Con’s Score: 4.5 Dog Whistles
This Lebanese film (which has a lot of French investment) was nominated for an Academy award and won the audience vote at the Sydney Film Festival. It’s no surprise. This is one powerful film.
Tony Hannah (Axel Karam) is expecting a girl with his wife (Rita Hayek). He accidentally wets some builders, who offer to fix his illegal pipe. He refuses, they fix it anyway and he demolishes their repairs. The foreman, Yasser, (Kamel El Basha) swears at him. An attempt at apology ends in insults and fisticuffs, and soon they’re in court.

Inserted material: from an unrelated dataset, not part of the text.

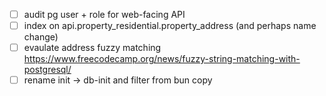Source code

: - [ ] audit pg user + role for web-facing API
- [ ] index on api.property_residential.property_address (and perhaps name change)
- [ ] evaulate address fuzzy matching https://www.freecodecamp.org/news/fuzzy-string-matching-with-postgresql/
- [ ] rename init -> db-init and filter from bun copy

The real issue here is that Tony is a nationalist and Yassr is a Palestinian, so their court case takes on deeper levels.
Enter the lawyers Wadji Wehbe (Camille Daley) and Nadine (Diamand Bou Abboud) who start to dismantle the protagonist’s worlds and reveal the deeper human issues revealed. Yet there is just as much happening outside the courtroom. The baby is born prematurely, there are attacks on Tony and soon the President intervenes. The whole country becomes involved.

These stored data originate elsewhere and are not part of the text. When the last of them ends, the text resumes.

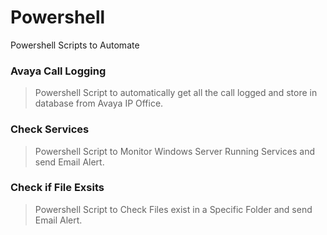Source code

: # Powershell
Powershell Scripts to Automate

### Avaya Call Logging

> Powershell Script to automatically get all the call logged and store in database from Avaya IP Office.

### Check Services

> Powershell Script to Monitor Windows Server Running Services and send Email Alert.

### Check if File Exsits

> Powershell Script to Check Files exist in a Specific Folder and send Email Alert.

This is carried by an excellent script and spot on acting. It’s hard to write a script where the antagonist and protagonist are interchangeable and play with your empathy. There’s lots of drama which avoids melodrama.
Tony is the casual racist who we like, despise and then forgive. El Basha plays a reserved man with a temper. And the lawyers shine without gong into histrionics – and even they have an interesting subplot.
The themes here are about immigration, pride and prejudice and how deep the scars of war run. It’s excellent in looking at how the conflict between two men can resonate so widely, more than they realise, but learn. It’s excellent script writing. And the plight of Palestinians is an international embarrassment.
Many countries’ worst wars were their civil wars. The fight of right v left. Historically they ended in bloodshed and scars that take generations to forget. This film explores these issues without a fairytale ending but with a deeper understanding.
This is the best film released so far this year. Be moved.